Penelusuran
Sidayu dan Jejak Kanjeng Sepuh
Sejarah
Singkat Sidayu
Sidayu
atau Sedayu, kota ini dikenal di Jawa Timur sebagai salah satu kota kecamatan
di Gresik. Kawasan Sidayu berlokasi 24 km dari pusat kota Gresik dan berada di
jalur utama pantai utara Jawa atau Pos Daendels. Kondisi jalanan Sidayu pada
masa lampau masih berupa jalan setapak, sesuai apa yang digambarkan oleh
Pramudya Ananta Toer. Sidayu berkembang menjadi salah satu bagian penting dalam
jalur Pos Daendels di Jawa Timur. Jauh sebelum pemerintah kolonial Hindia
Belanda, Sidayu adalah salah satu kawasan pelabuhan ramai sejak zaman imporium
kuno[i].
Kawasan pesisir Sidayu lama sendiri dulunya dekat dengan delta sungai Bengawan
Solo sebelum akhirnya dipindah ke kawasan sekarang akibat sering terkena banjir
besar saat musim penghujan[ii].
Sidayu
lama banyak dikunjungi oleh para pedagang dari berbagai kawasan di dunia,
menurut uraian para pengunjung Portugis & Belanda yang pertama, kebanyakan
kota pelabuhan Jawa pada abad ke XVI dan awal abad ke XVII diperkuat dengan
kubu-kubu pertahanan, pagar bertiang atau tembok; Demikian diceritakan tentang
Demak, Jepara, Cirebon, Banten, Pati, Tuban, Sidayu, Gresik, Surabaya[iii],
Arosbaya (Madura), Wirasaba dan Pasuruan;Sesudah abad XVI diperbaiki dan
diperluas[iv].
Menurut Tome Pires, Pate Zainall penguasa Gresik memiliki kerabat yang lebih
tua maupun sahabat para penguasa Islam[v] di
Sidayu, Jepara (Pate Unus), dan Demak (Pate Rodim)[vi].

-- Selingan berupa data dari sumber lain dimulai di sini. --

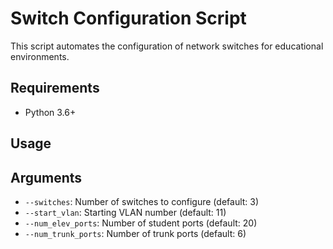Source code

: # Switch Configuration Script

This script automates the configuration of network switches for educational environments.

## Requirements
- Python 3.6+

## Usage


## Arguments
- `--switches`: Number of switches to configure (default: 3)
- `--start_vlan`: Starting VLAN number (default: 11)
- `--num_elev_ports`: Number of student ports (default: 20)
- `--num_trunk_ports`: Number of trunk ports (default: 6)




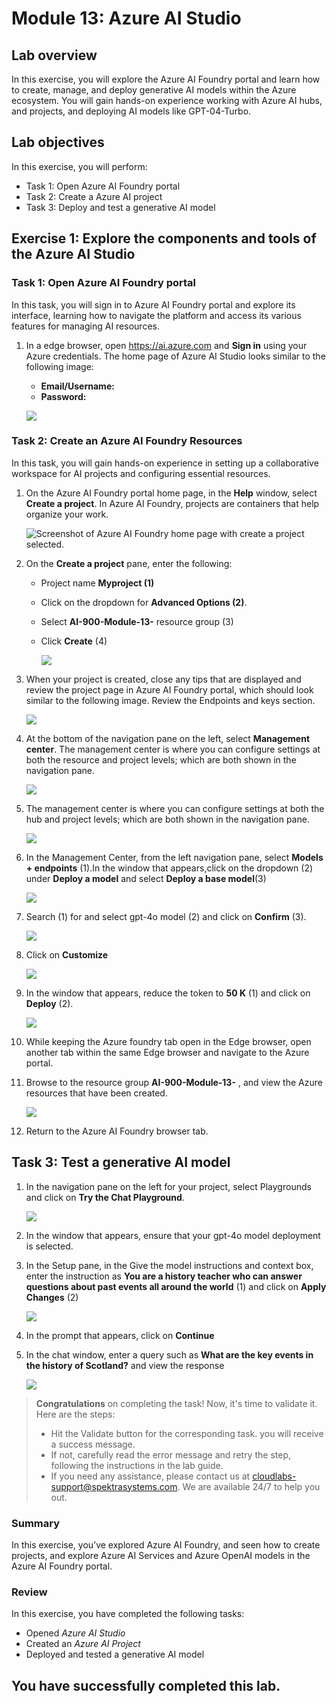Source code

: # Module 13: Azure AI Studio

## Lab overview

In this exercise, you will explore the Azure AI Foundry portal and learn how to create, manage, and deploy generative AI models within the Azure ecosystem. You will gain hands-on experience working with Azure AI hubs, and projects, and deploying AI models like GPT-04-Turbo.

## Lab objectives

In this exercise, you will perform:

- Task 1: Open Azure AI Foundry portal
- Task 2: Create a Azure AI project
- Task 3: Deploy and test a generative AI model

## Exercise 1: Explore the components and tools of the Azure AI Studio

### Task 1: Open Azure AI Foundry portal

In this task, you will sign in to Azure AI Foundry portal and explore its interface, learning how to navigate the platform and access its various features for managing AI resources.

1. In a edge browser, open https://ai.azure.com and **Sign in** using your Azure credentials. The home page of Azure AI Studio looks similar to the following image:

   - **Email/Username:** <inject key="AzureAdUserEmail"></inject>
   - **Password:** <inject key="AzureAdUserPassword"></inject>

    ![](media/lab13-a1n.png)

### Task 2: Create an Azure AI Foundry Resources

In this task, you will gain hands-on experience in setting up a collaborative workspace for AI projects and configuring essential resources.

1. On the Azure AI Foundry portal home page, in the **Help** window, select **Create a project**. In Azure AI Foundry, projects are containers that help organize your work.  

    ![Screenshot of Azure AI Foundry home page with create a project selected.](./media/xxai1.png)

1. On the **Create a project** pane, enter the following:

   - Project name **Myproject<inject key="DeploymentID" enableCopy="false" /> (1)**
   - Click on the dropdown for **Advanced Options (2)**.
   - Select **AI-900-Module-13-<inject key="DeploymentID" enableCopy="false" />** resource group (3)
   - Click **Create** (4)	

     ![](media/xxai2.png)

1. When your project is created, close any tips that are displayed and review the project page in Azure AI Foundry portal, which should look similar to the following image. Review the Endpoints and keys section.

   ![](media/xxai4.png)

1. At the bottom of the navigation pane on the left, select **Management center**. The management center is where you can configure settings at both the resource and project levels; which are both shown in the navigation pane.

    ![](media/13-1.png)

1. The management center is where you can configure settings at both the hub and project levels; which are both shown in the navigation pane.

   ![](media/13-2.png)

1. In the Management Center, from the left navigation pane, select **Models + endpoints** (1).In the window that appears,click on the dropdown (2) under **Deploy a model** and select **Deploy a base model**(3)  

   ![](media/xxai5.png)

1. Search (1) for and select gpt-4o model (2) and click on **Confirm** (3).

   ![](media/xxai6.png)

1. Click on **Customize**

   ![](media/xxai7.png)

1. In the window that appears, reduce the token to **50 K** (1) and click on **Deploy** (2).
   
   ![](media/xxai8.png)

1. While keeping the Azure foundry tab open in the Edge browser, open another tab within the same Edge browser and navigate to the Azure portal.

5. Browse to the resource group **AI-900-Module-13-<inject key="DeploymentID" enableCopy="false" />** , and view the Azure resources that have been created.

    ![](media/xxai9.png)

6. Return to the Azure AI Foundry browser tab.

## Task 3: Test a generative AI model

1. In the navigation pane on the left for your project, select Playgrounds and click on  **Try the Chat Playground**.

   ![](media/xxai11.png)

1. In the window that appears, ensure that your gpt-4o model deployment is selected.

1. In the Setup pane, in the Give the model instructions and context box, enter the instruction as **You are a history teacher who can answer questions about past events all around the world** (1) and click on **Apply Changes** (2)

   ![](media/xxai12.png)

1. In the prompt that appears, click on **Continue**

1. In the chat window, enter a query such as **What are the key events in the history of Scotland?** and view the response

   ![](media/xxai13.png)


> **Congratulations** on completing the task! Now, it's time to validate it. Here are the steps:
> - Hit the Validate button for the corresponding task. you will receive a success message.
> - If not, carefully read the error message and retry the step, following the instructions in the lab guide. 
> - If you need any assistance, please contact us at cloudlabs-support@spektrasystems.com. We are available 24/7 to help you out.

  <validation step="6b5cc888-bc2a-47c8-b31c-e65157a50f66" />

### Summary

In this exercise, you’ve explored Azure AI Foundry, and seen how to create  projects, and explore Azure AI Services and Azure OpenAI models in the Azure AI Foundry portal.

### Review

In this exercise, you have completed the following tasks:
- Opened *Azure AI Studio*  
- Created an *Azure AI Project*  
- Deployed and tested a generative AI model

##   You have successfully completed this lab.
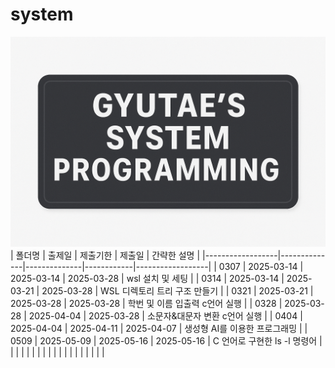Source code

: # system
![GYUTAE'S SYSTEM PROGRAMMING](https://github.com/gyutae-git/system/blob/main/system_programming.png?raw=true)
| 폴더명           | 출제일     | 제출기한     | 제출일     | 간략한 설명       |
|------------------|--------------|--------------|------------|------------------|
| 0307          | 2025-03-14   | 2025-03-14   | 2025-03-28 |  wsl 설치 및 세팅  |
| 0314          | 2025-03-14   | 2025-03-21   | 2025-03-28 | WSL 디렉토리 트리 구조 만들기  |
| 0321          | 2025-03-21   | 2025-03-28   | 2025-03-28 |  학번 및 이름 입출력 c언어 실행 |
| 0328          | 2025-03-28   | 2025-04-04   | 2025-03-28 | 소문자&대문자 변환 c언어 실행  |
| 0404          | 2025-04-04   | 2025-04-11   | 2025-04-07 | 생성형 AI를 이용한 프로그래밍 |
| 0509          | 2025-05-09   | 2025-05-16   | 2025-05-16 | C 언어로 구현한 ls -l 명령어  |
|           |    |    |  |             |
|           |    |    |  |             |
|           |    |    |  |             |
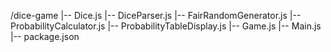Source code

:/dice-game
|-- Dice.js
|-- DiceParser.js
|-- FairRandomGenerator.js
|-- ProbabilityCalculator.js
|-- ProbabilityTableDisplay.js
|-- Game.js
|-- Main.js
|-- package.json
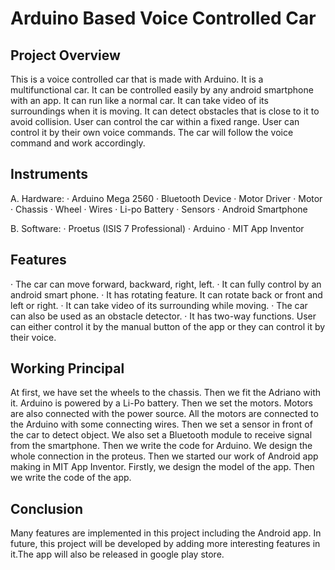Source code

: # Arduino Based Voice Controlled Car

## Project Overview
This is a voice controlled car that is made with Arduino. It is a multifunctional car. It can be controlled easily by any android smartphone with an app. It can run like a normal car. It can take video of its surroundings when it is moving. It can detect obstacles that is close to it to avoid collision. User can control the car within a fixed range. User can control it by their own voice commands. The car will follow the voice command and work accordingly. 

## Instruments
A. Hardware:
·	Arduino Mega 2560
·	Bluetooth Device
·	Motor Driver
·	Motor
·	Chassis 
·	Wheel
·	Wires
·	Li-po Battery
·	Sensors
·	Android Smartphone

B. Software:
·	Proetus (ISIS 7 Professional)
·	Arduino 
·	MIT App Inventor

## Features
·	The car can move forward, backward, right, left.
·	It can fully control by an android smart phone.
·	It has rotating feature. It can rotate back or front and left or right.
·	It can take video of its surrounding while moving. 
·	The car can also be used as an obstacle detector.
·	It has two-way functions. User can either control it by the manual button of the app or they can control it by their voice. 

## Working Principal
At first, we have set the wheels to the chassis. Then we fit the Adriano with it. Arduino is powered by a Li-Po battery. Then we set the motors. Motors are also connected with the power source. All the motors are connected to the Arduino with some connecting wires. Then we set a sensor in front of the car to detect object. We also set a Bluetooth module to receive signal from the smartphone. 
Then we write the code for Arduino. We design the whole connection in the proteus.
Then we started our work of Android app making in MIT App Inventor. Firstly, we design the model of the app. Then we write the code of the app. 

## Conclusion
Many features are implemented in this project including the Android app. In future, this project will be developed by adding more interesting features in it.The app will also be released in google play store. 

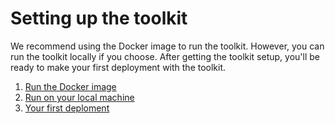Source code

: # Setting up the toolkit

We recommend using the Docker image to run the toolkit. 
However, you can run the toolkit locally if you choose.
After getting the toolkit setup, you'll be ready to make your first deployment with the toolkit.

1. [Run the Docker image](setup-docker.md)
1. [Run on your local machine](setup-local.md)
1. [Your first deploment](your-first-deployment.md)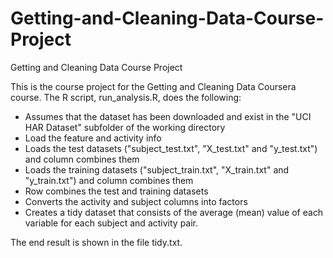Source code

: # Getting-and-Cleaning-Data-Course-Project
Getting and Cleaning Data Course Project


This is the course project for the Getting and Cleaning Data Coursera course. The R script, run_analysis.R, does the following:

* Assumes that the dataset has been downloaded and exist in the "UCI HAR Dataset" subfolder of the working directory
* Load the feature and activity info
* Loads the test datasets ("subject_test.txt", "X_test.txt" and "y_test.txt") and column combines them
* Loads the training datasets ("subject_train.txt", "X_train.txt" and "y_train.txt") and column combines them
* Row combines the test and training datasets
* Converts the activity and subject columns into factors
* Creates a tidy dataset that consists of the average (mean) value of each variable for each subject and activity pair.

The end result is shown in the file tidy.txt.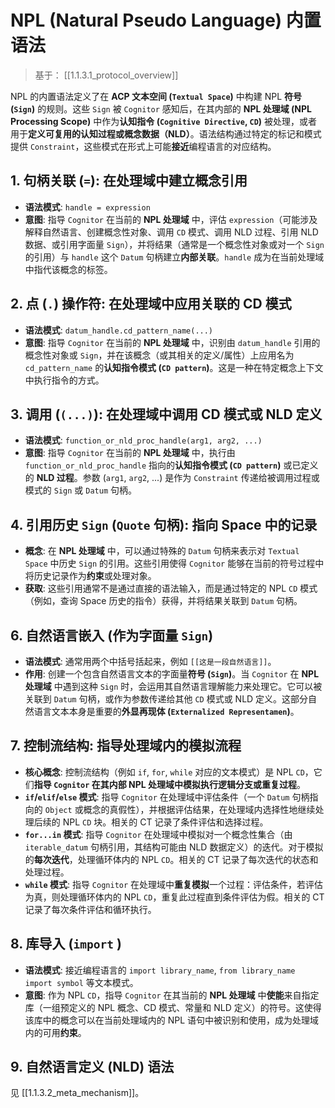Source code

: # NPL (Natural Pseudo Language) 内置语法

> 基于： [[1.1.3.1_protocol_overview]]

NPL 的内置语法定义了在 **ACP 文本空间 (`Textual Space`)** 中构建 NPL **符号 (`Sign`)** 的规则。这些 `Sign` 被 `Cognitor` 感知后，在其内部的 **NPL 处理域 (NPL Processing Scope)** 中作为**认知指令 (`Cognitive Directive`, `CD`)** 被处理，或者用于**定义可复用的认知过程或概念数据（NLD）**。语法结构通过特定的标记和模式提供 `Constraint`，这些模式在形式上可能**接近**编程语言的对应结构。

## 1. 句柄关联 (`=`): 在处理域中建立概念引用

- **语法模式**: `handle = expression`
- **意图**: 指导 `Cognitor` 在当前的 **NPL 处理域** 中，评估 `expression`（可能涉及解释自然语言、创建概念性对象、调用 `CD` 模式、调用 NLD 过程、引用 NLD 数据、或引用字面量 `Sign`），并将结果（通常是一个概念性对象或对一个 `Sign` 的引用）与 `handle` 这个 `Datum` 句柄建立**内部关联**。`handle` 成为在当前处理域中指代该概念的标签。

## 2. 点 (`.`) 操作符: 在处理域中应用关联的 CD 模式

- **语法模式**: `datum_handle.cd_pattern_name(...)`
- **意图**: 指导 `Cognitor` 在当前的 **NPL 处理域** 中，识别由 `datum_handle` 引用的概念性对象或 `Sign`，并在该概念（或其相关的定义/属性）上应用名为 `cd_pattern_name` 的**认知指令模式 (`CD pattern`)**。这是一种在特定概念上下文中执行指令的方式。

## 3. 调用 (`(...)`): 在处理域中调用 CD 模式或 NLD 定义

- **语法模式**: `function_or_nld_proc_handle(arg1, arg2, ...)`
- **意图**: 指导 `Cognitor` 在当前的 **NPL 处理域** 中，执行由 `function_or_nld_proc_handle` 指向的**认知指令模式 (`CD pattern`)** 或已定义的 **NLD 过程**。参数 (`arg1`, `arg2`, ...) 是作为 `Constraint` 传递给被调用过程或模式的 `Sign` 或 `Datum` 句柄。

## 4. 引用历史 `Sign` (`Quote` 句柄): 指向 Space 中的记录

- **概念**: 在 **NPL 处理域** 中，可以通过特殊的 `Datum` 句柄来表示对 `Textual Space` 中历史 `Sign` 的引用。这些引用使得 `Cognitor` 能够在当前的符号过程中将历史记录作为**约束**或处理对象。
- **获取**: 这些引用通常不是通过直接的语法输入，而是通过特定的 NPL `CD` 模式（例如，查询 Space 历史的指令）获得，并将结果关联到 `Datum` 句柄。



## 6. 自然语言嵌入 (作为字面量 `Sign`)

- **语法模式**: 通常用两个中括号括起来，例如 `[[这是一段自然语言]]`。
- **作用**: 创建一个包含自然语言文本的字面量**符号 (`Sign`)**。当 `Cognitor` 在 **NPL 处理域** 中遇到这种 `Sign` 时，会运用其自然语言理解能力来处理它。它可以被关联到 `Datum` 句柄，或作为参数传递给其他 `CD` 模式或 NLD 定义。这部分自然语言文本本身是重要的**外显再现体 (`Externalized Representamen`)**。

## 7. 控制流结构: 指导处理域内的模拟流程

- **核心概念**: 控制流结构（例如 `if`, `for`, `while` 对应的文本模式）是 NPL `CD`，它们**指导 `Cognitor` 在其内部 NPL 处理域中模拟执行逻辑分支或重复过程**。
- **`if`/`elif`/`else` 模式**: 指导 `Cognitor` 在处理域中评估条件（一个 `Datum` 句柄指向的 `Object` 或概念的真假性），并根据评估结果，在处理域内选择性地继续处理后续的 NPL `CD` 块。相关的 CT 记录了条件评估和选择过程。
- **`for...in` 模式**: 指导 `Cognitor` 在处理域中模拟对一个概念性集合（由 `iterable_datum` 句柄引用，其结构可能由 NLD 数据定义）的迭代。对于模拟的**每次迭代**，处理循环体内的 NPL `CD`。相关的 CT 记录了每次迭代的状态和处理过程。
- **`while` 模式**: 指导 `Cognitor` 在处理域中**重复模拟**一个过程：评估条件，若评估为真，则处理循环体内的 NPL `CD`，重复此过程直到条件评估为假。相关的 CT 记录了每次条件评估和循环执行。

## 8. 库导入 (`import` )

- **语法模式**: 接近编程语言的 `import library_name`, `from library_name import symbol` 等文本模式。
- **意图**: 作为 NPL `CD`，指导 `Cognitor` 在其当前的 **NPL 处理域** 中**使能**来自指定库（一组预定义的 NPL 概念、CD 模式、常量和 NLD 定义）的符号。这使得该库中的概念可以在当前处理域内的 NPL 语句中被识别和使用，成为处理域内的可用**约束**。

## 9. 自然语言定义 (NLD) 语法

见 [[1.1.3.2_meta_mechanism]]。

Badri Yatim mengatakan bahwa banyak orang kafir di sepanjang pesisir utara
pulau Jawa, namun banyak pedagang atau saudagar muslim dari : Persia, Arab,
Gujarat, Bengali, dan Melayu; Mereka mulau berdagang, menjadi kaya, dan
mendirikan pemukiman[vii].
Saat Islam
mulai masuk ke kawasan pesisir utara Jawa pada abad ke – 15, pola perkotaan di
pulau Jawa mulai bergeser dari kota pedalaman (agraris) menjadi kota pesisir
yang berorientasi perdagangan komoditas ekspor. Hal tersebut didukung dengan
adanya kemajuan teknologi navigasi pelayaran dan dibukanya terusan Suez. Pola
tata kota Sidayu merupakan pola kota Islam dimana adanya sebuah alun-alun,
keraton, masjid, hingga pasar[viii].
Penguasa tinggal di sebuah keraton serta penduduk tinggal di beberapa kampung
yang dihuni oleh beragam etnis.
Saat
memasuki masa pemerintah kolonial hindia Belanda, Sidayu menjadi sebuah
Kadipaten yang berdiri sendiri sejak tahun 1675 M, dipimpin oleh seorang
Adipati dibawah pimpinan Residen Surabaya. Sidayu telah dipimpin oleh 10 adipati
diantaranya :
- Raden Kromodjojo
- Adipati Probolinggo
- Raden Kanjeng Sowargo
- Raden Kanjeng Sido Ngawen
- Raden Kanjeng Sido Banten
- Kanjeng Kudus
- Kanjeng Djoko
- Kanjeng Sepuh
- Kanjeng Pangeran
- Kanjeng Badru
Silsilah Kanjeng Sepuh Sidayu Sumber : https://www.inigresik.com/2015/06/silsilah-kanjeng-sepuh-sidayu-pangeran-Haryo-Suryodiningrat.html |
Salah satu adipati terkenal yang membangun Sidayu sampai
saat ini adalah Adipati Kanjeng Kyai Sepuh (Kyai Panembahan Haryo
Soeryodiningrat). Beliau memerintah sejak tahun 1816 – 1855 M, ia dikenal
sebagai ahli strategi dan pelindung rakyat. Berdasarkan silsilahnya, beliau
merupakan keturunan dari Mangkunegara III di Solo, Jawa Tengah dan masih
memiliki silsilah dengan raja Amangkurat I[ix].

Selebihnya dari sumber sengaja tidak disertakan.